» **Requirement**:
Set down the records once more, please, exactly and with the pictures left out.

Rendered images with source text:
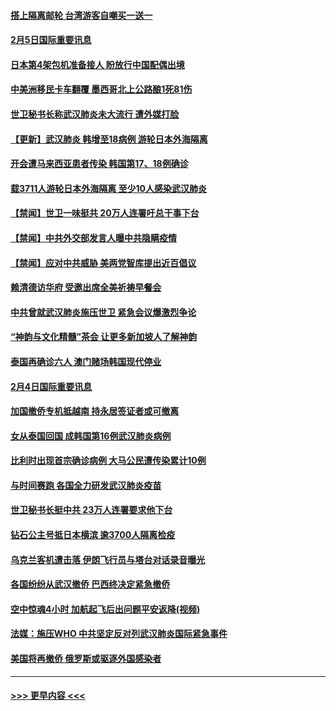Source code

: #### [搭上隔离邮轮 台湾游客自嘲买一送一](../pages/prog202/a102769845.md?t=02052122) 
#### [2月5日国际重要讯息](../pages/prog202/a102769821.md?t=02052122) 
#### [日本第4架包机准备接人 盼放行中国配偶出境](../pages/prog202/a102769765.md?t=02052122) 
#### [中美洲移民卡车翻覆 墨西哥北上公路酿1死81伤](../pages/prog202/a102769703.md?t=02052122) 
#### [世卫秘书长称武汉肺炎未大流行 遭外媒打脸](../pages/prog202/a102769679.md?t=02052122) 
#### [【更新】武汉肺炎 韩增至18病例 游轮日本外海隔离](../pages/prog202/a102758911.md?t=02052122) 
#### [开会遭马来西亚患者传染 韩国第17、18例确诊](../pages/prog202/a102769600.md?t=02052122) 
#### [载3711人游轮日本外海隔离 至少10人感染武汉肺炎](../pages/prog202/a102769538.md?t=02052122) 
#### [【禁闻】世卫一味挺共 20万人连署吁总干事下台](../pages/prog202/a102769445.md?t=02052122) 
#### [【禁闻】中共外交部发言人曝中共隐瞒疫情](../pages/prog202/a102769400.md?t=02052122) 
#### [【禁闻】应对中共威胁 美两党智库提出近百倡议](../pages/prog202/a102769357.md?t=02052122) 
#### [赖清德访华府  受邀出席全美祈祷早餐会](../pages/prog202/a102769350.md?t=02052122) 
#### [中共曾就武汉肺炎施压世卫 紧急会议爆激烈争论](../pages/prog202/a102769312.md?t=02052122) 
#### [“神韵与文化精髓”茶会 让更多新加坡人了解神韵](../pages/prog202/a102769286.md?t=02052122) 
#### [泰国再确诊六人 澳门赌场韩国现代停业](../pages/prog202/a102769239.md?t=02052122) 
#### [2月4日国际重要讯息](../pages/prog202/a102768884.md?t=02052122) 
#### [加国撤侨专机抵越南 持永居签证者或可撤离](../pages/prog202/a102768877.md?t=02052122) 
#### [女从泰国回国 成韩国第16例武汉肺炎病例](../pages/prog202/a102768669.md?t=02052122) 
#### [比利时出现首宗确诊病例 大马公民遭传染累计10例](../pages/prog202/a102768824.md?t=02052122) 
#### [与时间赛跑 各国全力研发武汉肺炎疫苗](../pages/prog202/a102768738.md?t=02052122) 
#### [世卫秘书长挺中共 23万人连署要求他下台](../pages/prog202/a102768717.md?t=02052122) 
#### [钻石公主号抵日本横滨 逾3700人隔离检疫](../pages/prog202/a102768714.md?t=02052122) 
#### [乌克兰客机遭击落 伊朗飞行员与塔台对话录音曝光](../pages/prog202/a102768645.md?t=02052122) 
#### [各国纷纷从武汉撤侨 巴西终决定紧急撤侨](../pages/prog202/a102768630.md?t=02052122) 
#### [空中惊魂4小时 加航起飞后出问题平安返降(视频)](../pages/prog202/a102768601.md?t=02052122) 
#### [法媒：施压WHO 中共坚定反对列武汉肺炎国际紧急事件](../pages/prog202/a102768584.md?t=02052122) 
#### [美国将再撤侨 俄罗斯或驱逐外国感染者](../pages/prog202/a102768247.md?t=02052122) 

----
#### [ >>> 更早内容 <<< ](../indexes/prog202-earlier.md)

» **Exercise response**:
Source code

: #### [搭上隔离邮轮 台湾游客自嘲买一送一](../pages/prog202/a102769845.md?t=02052122) 
#### [2月5日国际重要讯息](../pages/prog202/a102769821.md?t=02052122) 
#### [日本第4架包机准备接人 盼放行中国配偶出境](../pages/prog202/a102769765.md?t=02052122) 
#### [中美洲移民卡车翻覆 墨西哥北上公路酿1死81伤](../pages/prog202/a102769703.md?t=02052122) 
#### [世卫秘书长称武汉肺炎未大流行 遭外媒打脸](../pages/prog202/a102769679.md?t=02052122) 
#### [【更新】武汉肺炎 韩增至18病例 游轮日本外海隔离](../pages/prog202/a102758911.md?t=02052122) 
#### [开会遭马来西亚患者传染 韩国第17、18例确诊](../pages/prog202/a102769600.md?t=02052122) 
#### [载3711人游轮日本外海隔离 至少10人感染武汉肺炎](../pages/prog202/a102769538.md?t=02052122) 
#### [【禁闻】世卫一味挺共 20万人连署吁总干事下台](../pages/prog202/a102769445.md?t=02052122) 
#### [【禁闻】中共外交部发言人曝中共隐瞒疫情](../pages/prog202/a102769400.md?t=02052122) 
#### [【禁闻】应对中共威胁 美两党智库提出近百倡议](../pages/prog202/a102769357.md?t=02052122) 
#### [赖清德访华府  受邀出席全美祈祷早餐会](../pages/prog202/a102769350.md?t=02052122) 
#### [中共曾就武汉肺炎施压世卫 紧急会议爆激烈争论](../pages/prog202/a102769312.md?t=02052122) 
#### [“神韵与文化精髓”茶会 让更多新加坡人了解神韵](../pages/prog202/a102769286.md?t=02052122) 
#### [泰国再确诊六人 澳门赌场韩国现代停业](../pages/prog202/a102769239.md?t=02052122) 
#### [2月4日国际重要讯息](../pages/prog202/a102768884.md?t=02052122) 
#### [加国撤侨专机抵越南 持永居签证者或可撤离](../pages/prog202/a102768877.md?t=02052122) 
#### [女从泰国回国 成韩国第16例武汉肺炎病例](../pages/prog202/a102768669.md?t=02052122) 
#### [比利时出现首宗确诊病例 大马公民遭传染累计10例](../pages/prog202/a102768824.md?t=02052122) 
#### [与时间赛跑 各国全力研发武汉肺炎疫苗](../pages/prog202/a102768738.md?t=02052122) 
#### [世卫秘书长挺中共 23万人连署要求他下台](../pages/prog202/a102768717.md?t=02052122) 
#### [钻石公主号抵日本横滨 逾3700人隔离检疫](../pages/prog202/a102768714.md?t=02052122) 
#### [乌克兰客机遭击落 伊朗飞行员与塔台对话录音曝光](../pages/prog202/a102768645.md?t=02052122) 
#### [各国纷纷从武汉撤侨 巴西终决定紧急撤侨](../pages/prog202/a102768630.md?t=02052122) 
#### [空中惊魂4小时 加航起飞后出问题平安返降(视频)](../pages/prog202/a102768601.md?t=02052122) 
#### [法媒：施压WHO 中共坚定反对列武汉肺炎国际紧急事件](../pages/prog202/a102768584.md?t=02052122) 
#### [美国将再撤侨 俄罗斯或驱逐外国感染者](../pages/prog202/a102768247.md?t=02052122) 

----
#### [ >>> 更早内容 <<< ](../indexes/prog202-earlier.md)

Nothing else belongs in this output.